* **Task instructions**
Look through the material below and show every line with the word "έργου".

* **Material shown**
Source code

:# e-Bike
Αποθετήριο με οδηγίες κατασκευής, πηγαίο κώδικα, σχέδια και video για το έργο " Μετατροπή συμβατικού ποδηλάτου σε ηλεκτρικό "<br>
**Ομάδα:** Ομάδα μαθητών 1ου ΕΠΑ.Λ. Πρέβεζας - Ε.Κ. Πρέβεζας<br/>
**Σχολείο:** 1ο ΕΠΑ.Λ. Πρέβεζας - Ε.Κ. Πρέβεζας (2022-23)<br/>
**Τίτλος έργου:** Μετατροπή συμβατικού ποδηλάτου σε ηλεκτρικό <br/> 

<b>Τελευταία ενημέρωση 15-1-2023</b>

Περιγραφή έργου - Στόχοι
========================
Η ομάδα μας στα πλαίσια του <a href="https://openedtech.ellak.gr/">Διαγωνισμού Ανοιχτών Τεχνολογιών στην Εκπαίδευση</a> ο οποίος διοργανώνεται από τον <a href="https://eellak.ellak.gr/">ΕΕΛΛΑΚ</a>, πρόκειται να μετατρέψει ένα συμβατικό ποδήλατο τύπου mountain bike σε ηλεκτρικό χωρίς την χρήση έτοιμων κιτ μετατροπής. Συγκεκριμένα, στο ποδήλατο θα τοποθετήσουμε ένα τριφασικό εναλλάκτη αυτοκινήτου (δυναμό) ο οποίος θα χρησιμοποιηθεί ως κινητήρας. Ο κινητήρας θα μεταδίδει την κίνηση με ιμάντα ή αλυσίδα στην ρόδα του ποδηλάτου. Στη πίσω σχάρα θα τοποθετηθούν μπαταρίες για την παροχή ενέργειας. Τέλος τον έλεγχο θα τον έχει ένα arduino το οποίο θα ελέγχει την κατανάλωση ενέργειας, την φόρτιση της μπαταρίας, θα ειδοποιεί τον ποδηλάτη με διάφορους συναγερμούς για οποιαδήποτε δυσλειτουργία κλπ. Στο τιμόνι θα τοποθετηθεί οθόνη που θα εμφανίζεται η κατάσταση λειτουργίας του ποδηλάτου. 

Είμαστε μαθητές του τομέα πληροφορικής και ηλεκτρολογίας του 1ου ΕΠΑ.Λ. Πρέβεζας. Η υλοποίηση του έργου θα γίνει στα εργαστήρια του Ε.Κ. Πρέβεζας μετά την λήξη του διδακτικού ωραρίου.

* **Task answer**
**Τίτλος έργου:** Μετατροπή συμβατικού ποδηλάτου σε ηλεκτρικό <br/> 
Περιγραφή έργου - Στόχοι
Είμαστε μαθητές του τομέα πληροφορικής και ηλεκτρολογίας του 1ου ΕΠΑ.Λ. Πρέβεζας. Η υλοποίηση του έργου θα γίνει στα εργαστήρια του Ε.Κ. Πρέβεζας μετά την λήξη του διδακτικού ωραρίου.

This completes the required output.